#### INSTRUCTIONS FOR THE TASK
Would you copy out each line of the records below that includes the word "headers"?

#### DATASET CONTENT
%%
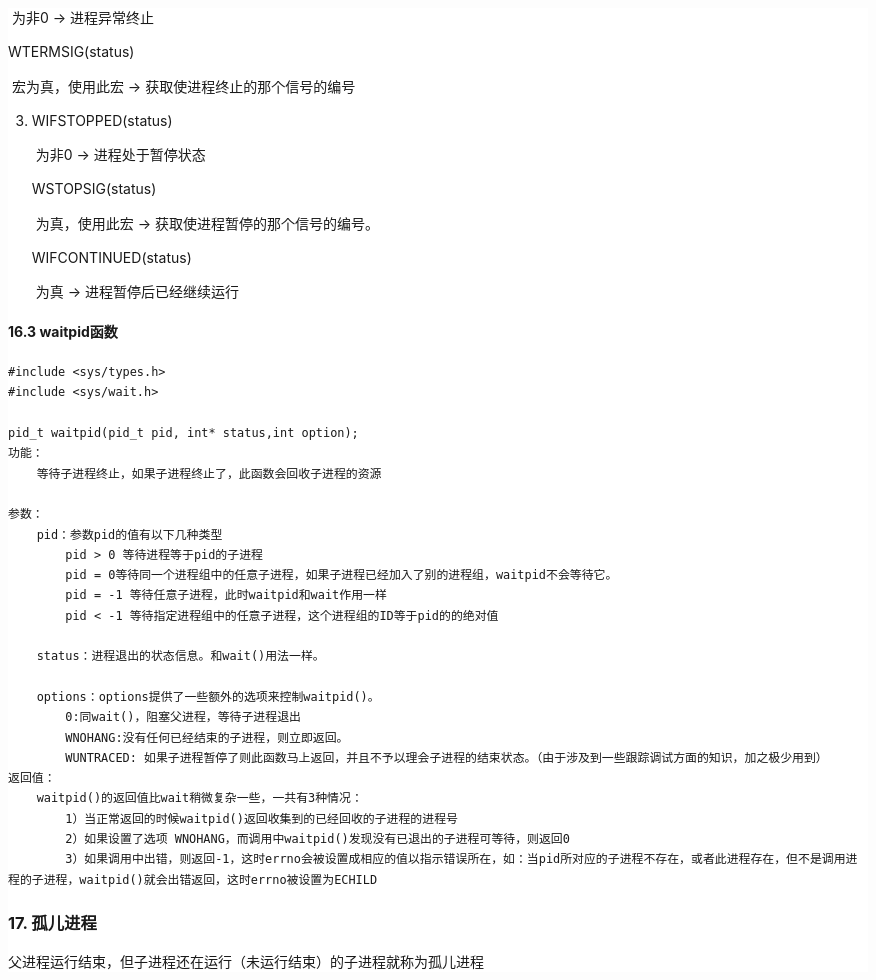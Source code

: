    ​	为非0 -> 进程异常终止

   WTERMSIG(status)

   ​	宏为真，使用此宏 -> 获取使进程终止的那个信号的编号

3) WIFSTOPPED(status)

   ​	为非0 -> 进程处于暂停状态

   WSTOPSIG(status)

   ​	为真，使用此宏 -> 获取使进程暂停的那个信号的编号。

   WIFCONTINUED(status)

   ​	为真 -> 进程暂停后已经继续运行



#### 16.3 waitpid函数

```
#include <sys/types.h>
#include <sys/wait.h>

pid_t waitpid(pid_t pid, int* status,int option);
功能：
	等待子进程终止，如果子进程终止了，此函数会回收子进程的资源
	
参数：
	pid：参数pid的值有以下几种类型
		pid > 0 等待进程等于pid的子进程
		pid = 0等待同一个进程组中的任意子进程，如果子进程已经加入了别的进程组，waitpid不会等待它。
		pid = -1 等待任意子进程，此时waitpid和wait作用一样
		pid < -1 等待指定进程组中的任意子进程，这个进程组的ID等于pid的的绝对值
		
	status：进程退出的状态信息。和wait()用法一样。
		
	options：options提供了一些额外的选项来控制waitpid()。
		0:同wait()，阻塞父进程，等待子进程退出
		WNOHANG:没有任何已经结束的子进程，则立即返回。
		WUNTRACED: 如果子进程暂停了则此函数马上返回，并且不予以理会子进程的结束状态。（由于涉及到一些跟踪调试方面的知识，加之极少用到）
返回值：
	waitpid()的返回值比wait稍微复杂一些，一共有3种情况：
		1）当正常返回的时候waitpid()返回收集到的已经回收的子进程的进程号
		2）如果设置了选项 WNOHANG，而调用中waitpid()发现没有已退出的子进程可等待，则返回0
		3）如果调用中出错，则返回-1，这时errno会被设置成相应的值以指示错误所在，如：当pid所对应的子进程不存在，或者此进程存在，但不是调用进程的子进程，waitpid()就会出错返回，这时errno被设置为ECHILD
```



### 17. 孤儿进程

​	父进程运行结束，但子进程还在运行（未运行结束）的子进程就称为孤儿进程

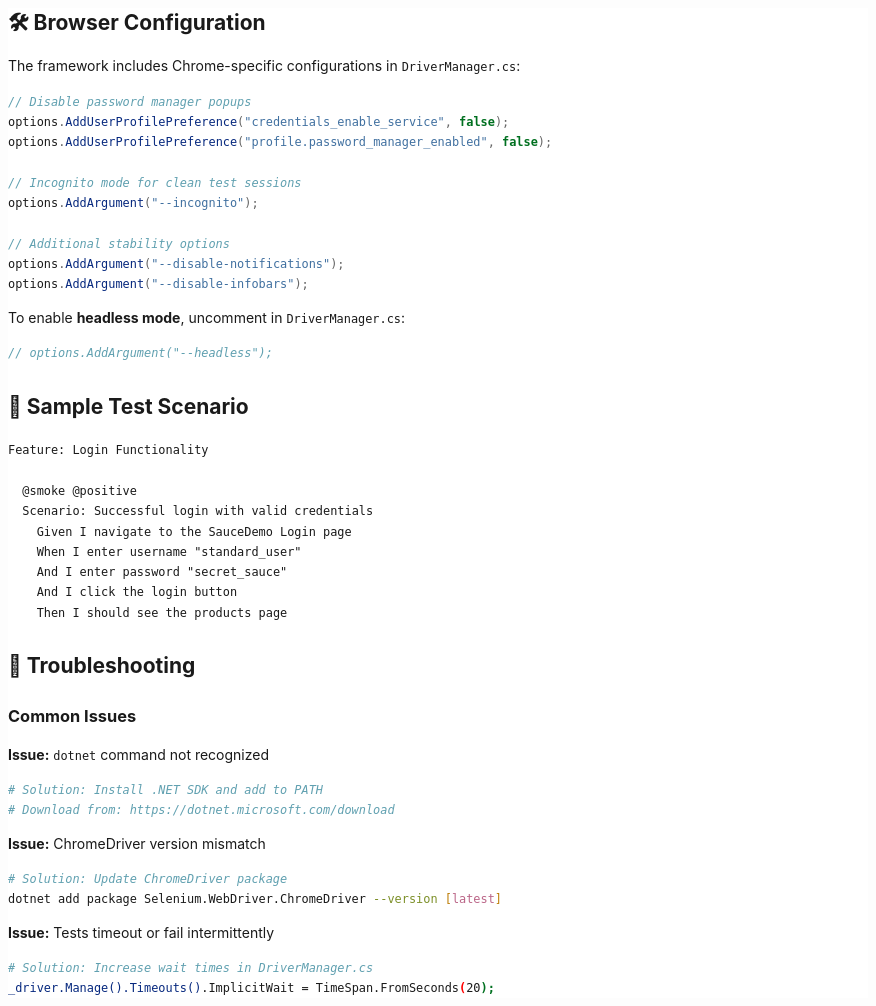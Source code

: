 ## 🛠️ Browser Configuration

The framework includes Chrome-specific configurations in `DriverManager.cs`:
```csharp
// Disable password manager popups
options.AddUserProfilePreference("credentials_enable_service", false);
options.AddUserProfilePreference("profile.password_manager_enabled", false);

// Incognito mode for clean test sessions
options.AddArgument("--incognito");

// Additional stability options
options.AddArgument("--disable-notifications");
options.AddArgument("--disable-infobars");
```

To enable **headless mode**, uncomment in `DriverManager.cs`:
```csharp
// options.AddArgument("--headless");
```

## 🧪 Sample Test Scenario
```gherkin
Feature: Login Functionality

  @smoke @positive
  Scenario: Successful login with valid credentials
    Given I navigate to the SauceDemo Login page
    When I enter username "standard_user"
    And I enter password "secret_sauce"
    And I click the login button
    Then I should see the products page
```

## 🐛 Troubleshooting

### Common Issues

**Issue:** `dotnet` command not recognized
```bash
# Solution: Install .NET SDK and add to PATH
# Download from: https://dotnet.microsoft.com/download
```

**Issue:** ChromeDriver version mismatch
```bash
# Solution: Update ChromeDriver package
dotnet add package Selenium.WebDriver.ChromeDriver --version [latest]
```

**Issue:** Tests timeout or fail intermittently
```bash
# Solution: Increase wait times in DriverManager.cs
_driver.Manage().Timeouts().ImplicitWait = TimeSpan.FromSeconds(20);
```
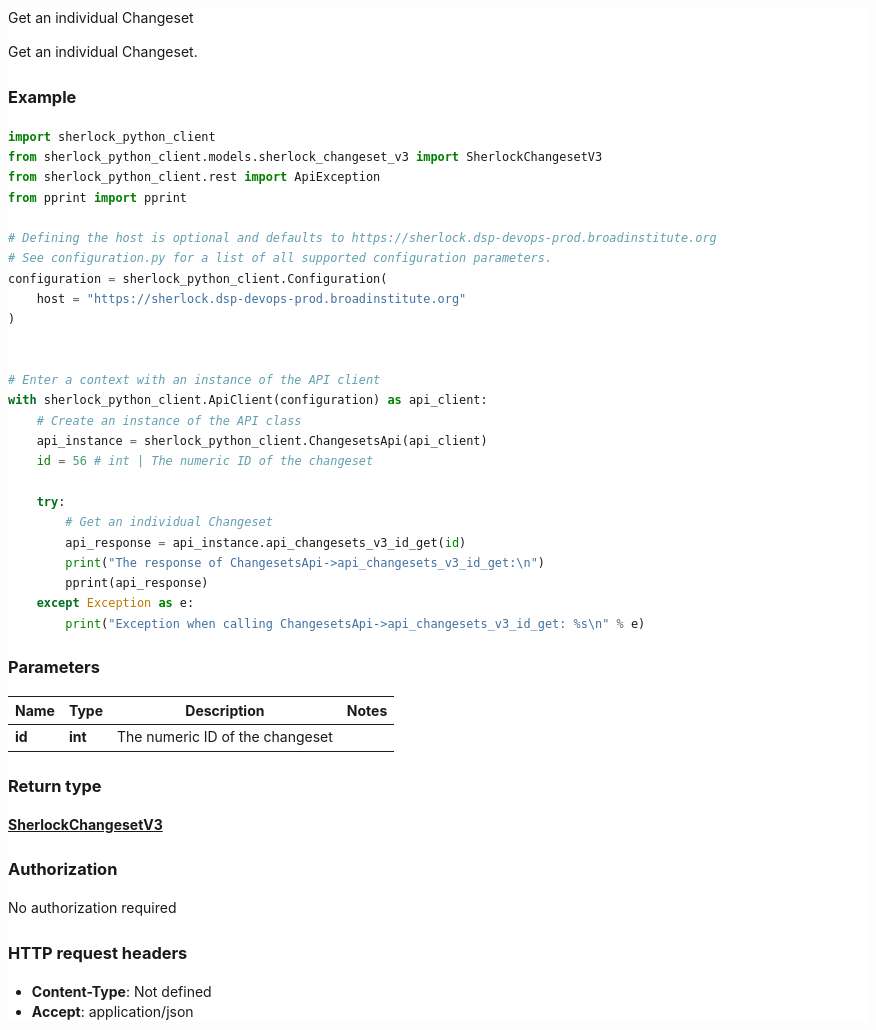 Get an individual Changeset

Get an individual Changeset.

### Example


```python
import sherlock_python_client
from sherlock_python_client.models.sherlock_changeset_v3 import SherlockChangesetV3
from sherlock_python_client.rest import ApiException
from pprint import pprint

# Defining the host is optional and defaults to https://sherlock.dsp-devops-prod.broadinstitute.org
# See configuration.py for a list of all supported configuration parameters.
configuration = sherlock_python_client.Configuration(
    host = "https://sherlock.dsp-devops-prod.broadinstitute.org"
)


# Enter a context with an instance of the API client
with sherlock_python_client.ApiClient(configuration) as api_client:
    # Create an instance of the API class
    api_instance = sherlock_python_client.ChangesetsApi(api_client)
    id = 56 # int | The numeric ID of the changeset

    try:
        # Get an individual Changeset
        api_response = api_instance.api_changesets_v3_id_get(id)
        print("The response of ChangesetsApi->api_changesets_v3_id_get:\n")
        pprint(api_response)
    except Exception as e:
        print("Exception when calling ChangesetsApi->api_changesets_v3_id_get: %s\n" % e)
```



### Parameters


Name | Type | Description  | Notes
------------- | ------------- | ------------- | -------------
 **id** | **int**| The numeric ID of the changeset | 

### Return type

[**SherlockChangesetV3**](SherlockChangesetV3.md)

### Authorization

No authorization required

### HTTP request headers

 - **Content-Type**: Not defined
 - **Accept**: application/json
%%
%%
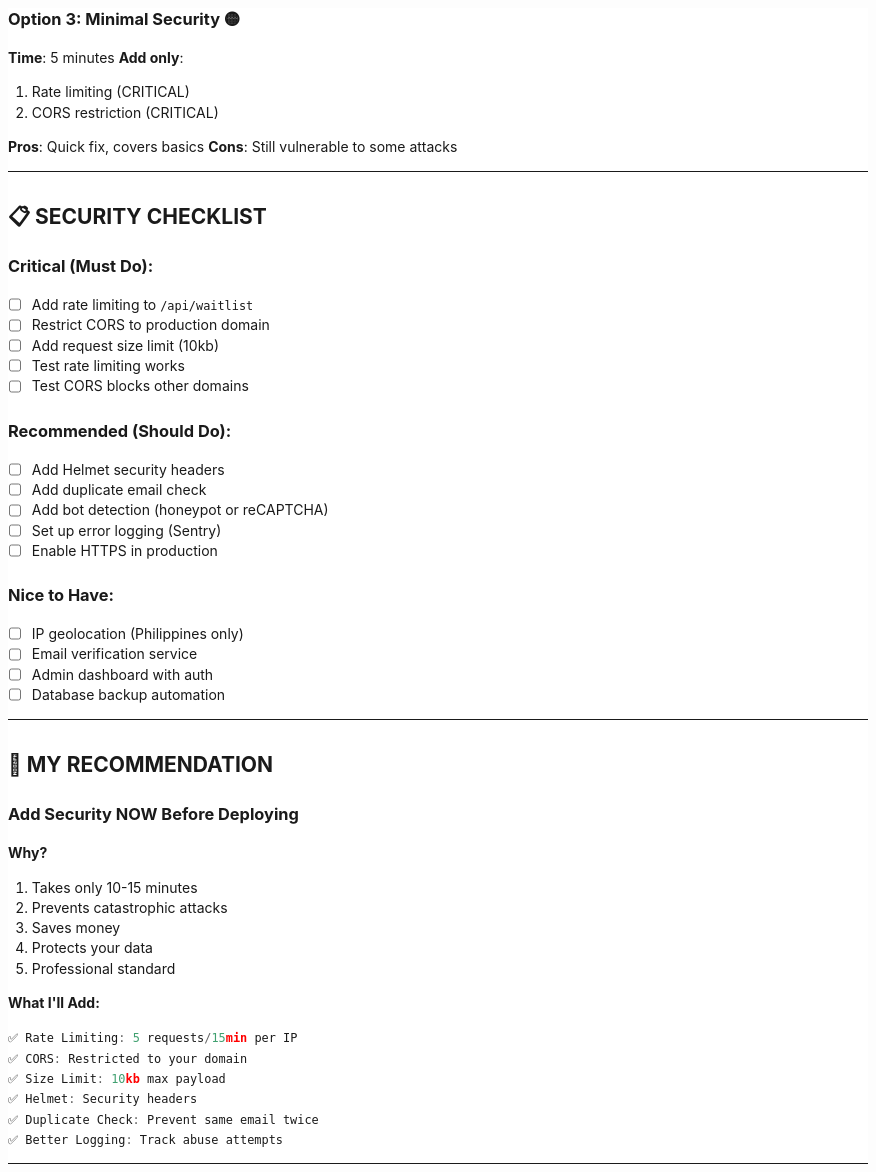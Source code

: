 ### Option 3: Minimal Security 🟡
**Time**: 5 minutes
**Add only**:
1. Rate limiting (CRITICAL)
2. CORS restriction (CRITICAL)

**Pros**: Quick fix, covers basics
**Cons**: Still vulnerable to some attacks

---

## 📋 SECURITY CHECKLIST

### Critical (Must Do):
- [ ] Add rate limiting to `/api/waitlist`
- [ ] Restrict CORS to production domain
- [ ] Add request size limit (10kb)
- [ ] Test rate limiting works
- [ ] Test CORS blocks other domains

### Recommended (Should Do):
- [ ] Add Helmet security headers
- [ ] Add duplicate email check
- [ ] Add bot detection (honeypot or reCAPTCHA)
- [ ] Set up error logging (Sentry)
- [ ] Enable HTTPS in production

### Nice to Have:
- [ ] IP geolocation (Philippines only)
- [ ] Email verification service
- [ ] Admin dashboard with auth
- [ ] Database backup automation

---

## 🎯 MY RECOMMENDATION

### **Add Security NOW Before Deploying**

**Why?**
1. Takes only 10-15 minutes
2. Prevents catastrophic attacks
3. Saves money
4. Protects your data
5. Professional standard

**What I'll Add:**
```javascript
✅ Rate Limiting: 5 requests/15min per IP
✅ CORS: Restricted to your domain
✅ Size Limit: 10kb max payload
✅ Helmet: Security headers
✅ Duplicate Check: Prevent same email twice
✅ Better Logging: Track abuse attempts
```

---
%%
#### RESULT BELOW
### HTTP request headers
- [ ] Add Helmet security headers
✅ Helmet: Security headers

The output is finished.